Source material =>

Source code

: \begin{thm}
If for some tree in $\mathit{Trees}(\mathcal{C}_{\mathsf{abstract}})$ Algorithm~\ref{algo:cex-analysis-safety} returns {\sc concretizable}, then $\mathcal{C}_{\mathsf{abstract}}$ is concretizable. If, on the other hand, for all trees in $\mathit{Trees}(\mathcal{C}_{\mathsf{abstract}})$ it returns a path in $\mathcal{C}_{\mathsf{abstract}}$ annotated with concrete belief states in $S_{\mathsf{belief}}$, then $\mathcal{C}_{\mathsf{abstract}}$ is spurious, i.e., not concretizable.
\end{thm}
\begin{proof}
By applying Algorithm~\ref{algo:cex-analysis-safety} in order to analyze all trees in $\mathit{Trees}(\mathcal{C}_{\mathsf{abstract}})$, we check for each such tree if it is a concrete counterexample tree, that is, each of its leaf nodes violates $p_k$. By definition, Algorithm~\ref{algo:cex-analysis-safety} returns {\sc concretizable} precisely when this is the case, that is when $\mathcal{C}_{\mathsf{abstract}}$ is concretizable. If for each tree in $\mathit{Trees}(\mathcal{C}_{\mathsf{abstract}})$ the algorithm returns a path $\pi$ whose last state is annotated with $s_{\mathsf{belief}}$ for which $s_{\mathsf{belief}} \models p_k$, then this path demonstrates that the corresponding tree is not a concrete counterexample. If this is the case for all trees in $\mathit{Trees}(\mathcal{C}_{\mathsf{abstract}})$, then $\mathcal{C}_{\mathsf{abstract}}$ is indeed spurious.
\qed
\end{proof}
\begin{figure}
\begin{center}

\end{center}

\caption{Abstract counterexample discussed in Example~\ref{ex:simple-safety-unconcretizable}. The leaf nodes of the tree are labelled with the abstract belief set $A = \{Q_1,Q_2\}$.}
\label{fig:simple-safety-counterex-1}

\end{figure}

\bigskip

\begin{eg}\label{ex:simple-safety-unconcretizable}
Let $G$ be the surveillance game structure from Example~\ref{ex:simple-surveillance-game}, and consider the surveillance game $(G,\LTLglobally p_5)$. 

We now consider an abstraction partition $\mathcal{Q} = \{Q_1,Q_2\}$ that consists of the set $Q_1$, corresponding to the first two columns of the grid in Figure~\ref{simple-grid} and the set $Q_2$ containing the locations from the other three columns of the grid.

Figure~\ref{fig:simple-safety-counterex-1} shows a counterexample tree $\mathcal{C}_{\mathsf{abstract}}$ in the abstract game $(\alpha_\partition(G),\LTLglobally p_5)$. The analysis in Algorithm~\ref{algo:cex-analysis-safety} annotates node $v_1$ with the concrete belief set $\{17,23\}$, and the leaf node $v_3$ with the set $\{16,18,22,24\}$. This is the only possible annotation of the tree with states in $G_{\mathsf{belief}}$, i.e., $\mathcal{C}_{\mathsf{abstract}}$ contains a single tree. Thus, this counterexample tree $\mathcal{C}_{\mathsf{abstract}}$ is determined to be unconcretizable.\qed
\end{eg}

Work order => Write out every line of the material exactly as it appears.

Answer section =>
Source code

: \begin{thm}
If for some tree in $\mathit{Trees}(\mathcal{C}_{\mathsf{abstract}})$ Algorithm~\ref{algo:cex-analysis-safety} returns {\sc concretizable}, then $\mathcal{C}_{\mathsf{abstract}}$ is concretizable. If, on the other hand, for all trees in $\mathit{Trees}(\mathcal{C}_{\mathsf{abstract}})$ it returns a path in $\mathcal{C}_{\mathsf{abstract}}$ annotated with concrete belief states in $S_{\mathsf{belief}}$, then $\mathcal{C}_{\mathsf{abstract}}$ is spurious, i.e., not concretizable.
\end{thm}
\begin{proof}
By applying Algorithm~\ref{algo:cex-analysis-safety} in order to analyze all trees in $\mathit{Trees}(\mathcal{C}_{\mathsf{abstract}})$, we check for each such tree if it is a concrete counterexample tree, that is, each of its leaf nodes violates $p_k$. By definition, Algorithm~\ref{algo:cex-analysis-safety} returns {\sc concretizable} precisely when this is the case, that is when $\mathcal{C}_{\mathsf{abstract}}$ is concretizable. If for each tree in $\mathit{Trees}(\mathcal{C}_{\mathsf{abstract}})$ the algorithm returns a path $\pi$ whose last state is annotated with $s_{\mathsf{belief}}$ for which $s_{\mathsf{belief}} \models p_k$, then this path demonstrates that the corresponding tree is not a concrete counterexample. If this is the case for all trees in $\mathit{Trees}(\mathcal{C}_{\mathsf{abstract}})$, then $\mathcal{C}_{\mathsf{abstract}}$ is indeed spurious.
\qed
\end{proof}
\begin{figure}
\begin{center}

\end{center}

\caption{Abstract counterexample discussed in Example~\ref{ex:simple-safety-unconcretizable}. The leaf nodes of the tree are labelled with the abstract belief set $A = \{Q_1,Q_2\}$.}
\label{fig:simple-safety-counterex-1}

\end{figure}

\bigskip

\begin{eg}\label{ex:simple-safety-unconcretizable}
Let $G$ be the surveillance game structure from Example~\ref{ex:simple-surveillance-game}, and consider the surveillance game $(G,\LTLglobally p_5)$. 

We now consider an abstraction partition $\mathcal{Q} = \{Q_1,Q_2\}$ that consists of the set $Q_1$, corresponding to the first two columns of the grid in Figure~\ref{simple-grid} and the set $Q_2$ containing the locations from the other three columns of the grid.

Figure~\ref{fig:simple-safety-counterex-1} shows a counterexample tree $\mathcal{C}_{\mathsf{abstract}}$ in the abstract game $(\alpha_\partition(G),\LTLglobally p_5)$. The analysis in Algorithm~\ref{algo:cex-analysis-safety} annotates node $v_1$ with the concrete belief set $\{17,23\}$, and the leaf node $v_3$ with the set $\{16,18,22,24\}$. This is the only possible annotation of the tree with states in $G_{\mathsf{belief}}$, i.e., $\mathcal{C}_{\mathsf{abstract}}$ contains a single tree. Thus, this counterexample tree $\mathcal{C}_{\mathsf{abstract}}$ is determined to be unconcretizable.\qed
\end{eg}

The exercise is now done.